I would like to hear your memories of that glorious time.

I would like to start with 1961-62 season. What was supporting City like before JH's arrival like? What memories of games before November? The dreadful Crystal Palace home defeat on a Friday night that supposedly convinced Robins that change had to be made? The Kings Lynn game, The players who did not survive after 61-2 viz. Billy Myerscough, Ron Hewitt, Stewart Imlach, etc.The early games under Hill, the first pop and crisps (Xmas 61), the kit, the ground, or just how you felt when JH arrived. Even if your memories are second hand (from your dad or a relative).
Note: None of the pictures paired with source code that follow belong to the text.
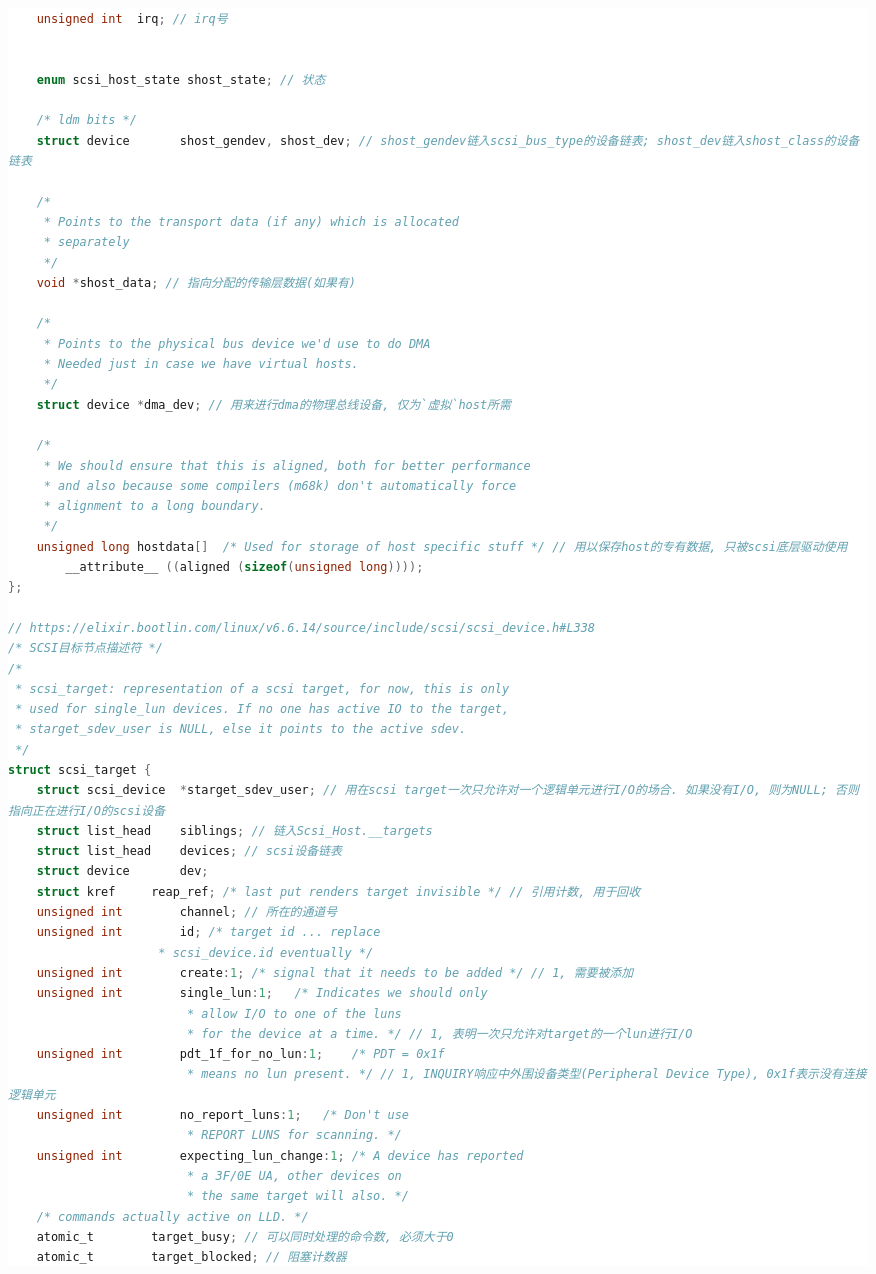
 ```c
    unsigned int  irq; // irq号
    

    enum scsi_host_state shost_state; // 状态

    /* ldm bits */
    struct device       shost_gendev, shost_dev; // shost_gendev链入scsi_bus_type的设备链表; shost_dev链入shost_class的设备链表

    /*
     * Points to the transport data (if any) which is allocated
     * separately
     */
    void *shost_data; // 指向分配的传输层数据(如果有)

    /*
     * Points to the physical bus device we'd use to do DMA
     * Needed just in case we have virtual hosts.
     */
    struct device *dma_dev; // 用来进行dma的物理总线设备, 仅为`虚拟`host所需

    /*
     * We should ensure that this is aligned, both for better performance
     * and also because some compilers (m68k) don't automatically force
     * alignment to a long boundary.
     */
    unsigned long hostdata[]  /* Used for storage of host specific stuff */ // 用以保存host的专有数据, 只被scsi底层驱动使用
        __attribute__ ((aligned (sizeof(unsigned long))));
};

// https://elixir.bootlin.com/linux/v6.6.14/source/include/scsi/scsi_device.h#L338
/* SCSI目标节点描述符 */
/*
 * scsi_target: representation of a scsi target, for now, this is only
 * used for single_lun devices. If no one has active IO to the target,
 * starget_sdev_user is NULL, else it points to the active sdev.
 */
struct scsi_target {
    struct scsi_device  *starget_sdev_user; // 用在scsi target一次只允许对一个逻辑单元进行I/O的场合. 如果没有I/O, 则为NULL; 否则指向正在进行I/O的scsi设备
    struct list_head    siblings; // 链入Scsi_Host.__targets
    struct list_head    devices; // scsi设备链表
    struct device       dev;
    struct kref     reap_ref; /* last put renders target invisible */ // 引用计数, 用于回收
    unsigned int        channel; // 所在的通道号
    unsigned int        id; /* target id ... replace
                     * scsi_device.id eventually */
    unsigned int        create:1; /* signal that it needs to be added */ // 1, 需要被添加
    unsigned int        single_lun:1;   /* Indicates we should only
                         * allow I/O to one of the luns
                         * for the device at a time. */ // 1, 表明一次只允许对target的一个lun进行I/O
    unsigned int        pdt_1f_for_no_lun:1;    /* PDT = 0x1f
                         * means no lun present. */ // 1, INQUIRY响应中外围设备类型(Peripheral Device Type), 0x1f表示没有连接逻辑单元
    unsigned int        no_report_luns:1;   /* Don't use
                         * REPORT LUNS for scanning. */
    unsigned int        expecting_lun_change:1; /* A device has reported
                         * a 3F/0E UA, other devices on
                         * the same target will also. */
    /* commands actually active on LLD. */
    atomic_t        target_busy; // 可以同时处理的命令数, 必须大于0
    atomic_t        target_blocked; // 阻塞计数器
```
Please save your memories of later seasons under Hill for a couple of weeks whilst I capture these memories.

Sunday, 30 January 2011

JIM'S COLUMN 29.1.11

Birmingham City are the Sky Blues opponents in the fourth round of the FA Cup today and the clubs will meet for only the third time in the competition. The last time the teams met was in 1980-81 when City beat the Blues 3-2 at Highfield Road and 29,500 saw two goals from Gerry Daly and one from Andy Blair see City through to a fifth round meeting with Spurs. The first meeting was even further back, in 1934-35 when the teams met at St Andrews in a Third round game with First Division Blues winning 5-1 over Third Division Coventry. City boss Harry Storer dropped a bombshell in the run up to the game by axing centre-half and captain Tommy Davison and goalkeeper Hubert Pearson for a breach of club discipline. In their places he selected youngsters George Mason and Bill Morgan and although they both played well they couldn’t stop a rampant Blues. Despite a third minute penalty from Leslie Jones Blues had equalised through Freddie Harris by half-time and ran City ragged after the break with Harris completing a hat-trick, Dave Mangnall (a penalty) and Bill Guest scoring.who won with. That day a crowd of over 40,000 was present (including around 10,000 from Coventry) which with the reduced capacity now at St Andrews cannot be bettered today. There is a brief Pathe News clip of the game at:

Michael Doyle left Coventry City this week to be reunited with his former City boss Micky Adams. Since signing from Celtic in the summer of 2003 ‘Doyler’ has been a great servant to the club and his final game at Loftus Road last Sunday was his 297th first team appearance. Since making his debut against Peterborough in a League Cup tie at Highfield Road in 2003 his record is as follows:-

Starts Subs Goals
League 256 9 20
FA Cup 19 0 1
League Cup 11 2 1

Total 286 11 22

His total puts him 17th in the all-time City appearance table ahead of such luminaries as Cyrille Regis, Brian Hill, Alf Wood and Ronnie Rees. In that time he has played under seven different managers(excluding caretaker managers): Gary McAllister (who signed him), Eric Black, Peter Reid, Micky Adams, Iain Dowie, Chris Coleman and Adie Boothroyd. During his time at the club he has played alongside around 140 different players and only Isaac Osbourne has been at the club longer. If he hadn’t spent last season on loan at Leeds he may have been pushing 350 appearances.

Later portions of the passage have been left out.